**AIM OF THE EXERCISE:**
Search the records for the word "between" and pick out every line that has it.
--- RECORDS FOR THE EXERCISE Enclosed Below ---
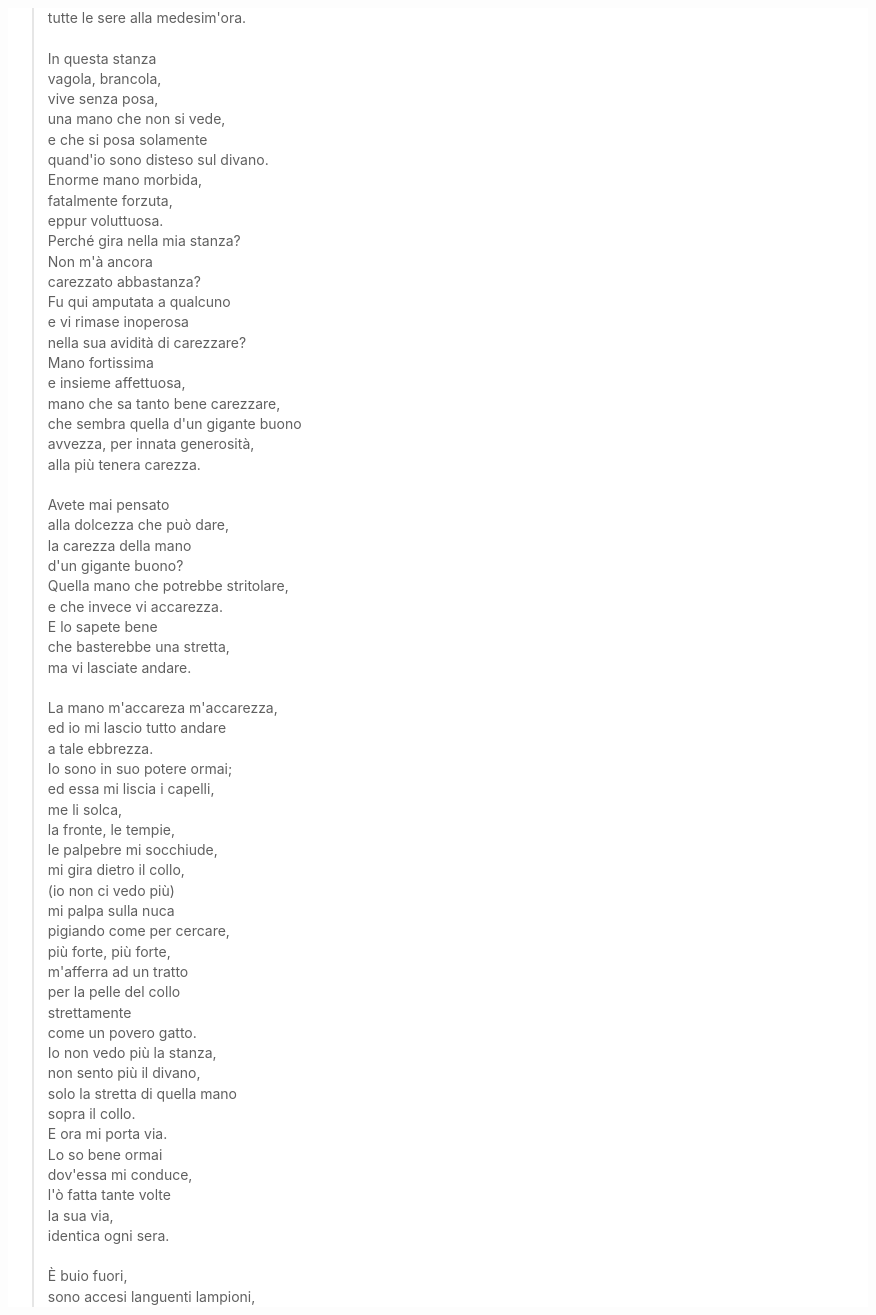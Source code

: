 >tutte le sere alla medesim'ora.<br>
><br>
>In questa stanza<br>
>vagola, brancola,<br>
>vive senza posa,<br>
>una mano che non si vede,<br>
>e che si posa solamente<br>
>quand'io sono disteso sul divano.<br>
>Enorme mano morbida,<br>
>fatalmente forzuta,<br>
>eppur voluttuosa.<br>
>Perché gira nella mia stanza?<br>
>Non m'à ancora<br>
>carezzato abbastanza?<br>
>Fu qui amputata a qualcuno<br>
>e vi rimase inoperosa<br>
>nella sua avidità di carezzare?<br>
>Mano fortissima<br>
>e insieme affettuosa,<br>
>mano che sa tanto bene carezzare,<br>
>che sembra quella d'un gigante buono<br>
>avvezza, per innata generosità,<br>
>alla più tenera carezza.<br>
><br>
>Avete mai pensato<br>
>alla dolcezza che può dare,<br>
>la carezza della mano<br>
>d'un gigante buono?<br>
>Quella mano che potrebbe stritolare,<br>
>e che invece vi accarezza.<br>
>E lo sapete bene<br>
>che basterebbe una stretta,<br>
>ma vi lasciate andare.<br>
><br>
>La mano m'accareza m'accarezza,<br>
>ed io mi lascio tutto andare<br>
>a tale ebbrezza.<br>
>Io sono in suo potere ormai;<br>
>ed essa mi liscia i capelli,<br>
>me li solca,<br>
>la fronte, le tempie,<br>
>le palpebre mi socchiude,<br>
>mi gira dietro il collo,<br>
>(io non ci vedo più)<br>
>mi palpa sulla nuca<br>
>pigiando come per cercare,<br>
>più forte, più forte,<br>
>m'afferra ad un tratto<br>
>per la pelle del collo<br>
>strettamente<br>
>come un povero gatto.<br>
>Io non vedo più la stanza,<br>
>non sento più il divano,<br>
>solo la stretta di quella mano<br>
>sopra il collo.<br>
>E ora mi porta via.<br>
>Lo so bene ormai<br>
>dov'essa mi conduce,<br>
>l'ò fatta tante volte<br>
>la sua via,<br>
>identica ogni sera.<br>
><br>
>È buio fuori,<br>
>sono accesi languenti lampioni,<br>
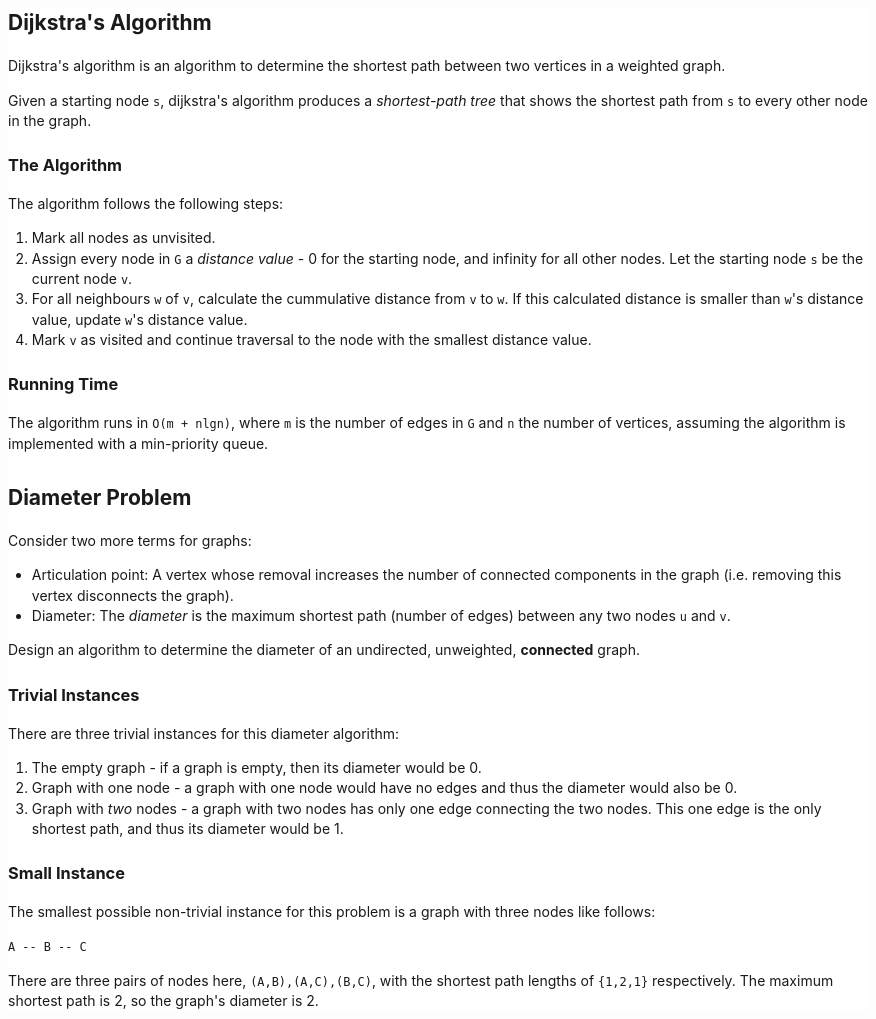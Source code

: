 ## Dijkstra's Algorithm

Dijkstra's algorithm is an algorithm to determine the shortest path between two vertices in a weighted graph. 

Given a starting node `s`, dijkstra's algorithm produces a *shortest-path tree* that shows the shortest path from `s` to every other node in the graph.

### The Algorithm

The algorithm follows the following steps:

1. Mark all nodes as unvisited.
2. Assign every node in `G` a *distance value* - 0 for the starting node, and infinity for all other nodes. Let the starting node `s` be the current node `v`. 
3. For all neighbours `w` of `v`, calculate the cummulative distance from `v` to `w`. If this calculated distance is smaller than `w`'s distance value, update `w`'s distance value.
4. Mark `v` as visited and continue traversal to the node with the smallest distance value.

### Running Time

The algorithm runs in `O(m + nlgn)`, where `m` is the number of edges in `G` and `n` the number of vertices, assuming the algorithm is implemented with a min-priority queue.

## Diameter Problem

Consider two more terms for graphs:

- Articulation point: A vertex whose removal increases the number of connected components in the graph (i.e. removing this vertex disconnects the graph).
- Diameter: The *diameter* is the maximum shortest path (number of edges) between any two nodes `u` and `v`.

Design an algorithm to determine the diameter of an undirected, unweighted, **connected** graph.

### Trivial Instances

There are three trivial instances for this diameter algorithm:

1. The empty graph - if a graph is empty, then its diameter would be 0.
2. Graph with one node - a graph with one node would have no edges and thus the diameter would also be 0.
3. Graph with *two* nodes - a graph with two nodes has only one edge connecting the two nodes. This one edge is the only shortest path, and thus its diameter would be 1.

### Small Instance

The smallest possible non-trivial instance for this problem is a graph with three nodes like follows:

```
A -- B -- C
```

There are three pairs of nodes here, `(A,B),(A,C),(B,C)`, with the shortest path lengths of `{1,2,1}` respectively. The maximum shortest path is 2, so the graph's diameter is 2.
--- End of Enclosed RECORDS FOR THE EXERCISE ---
**EXPECTED ANSWER:**
Dijkstra's algorithm is an algorithm to determine the shortest path between two vertices in a weighted graph. 
- Diameter: The *diameter* is the maximum shortest path (number of edges) between any two nodes `u` and `v`.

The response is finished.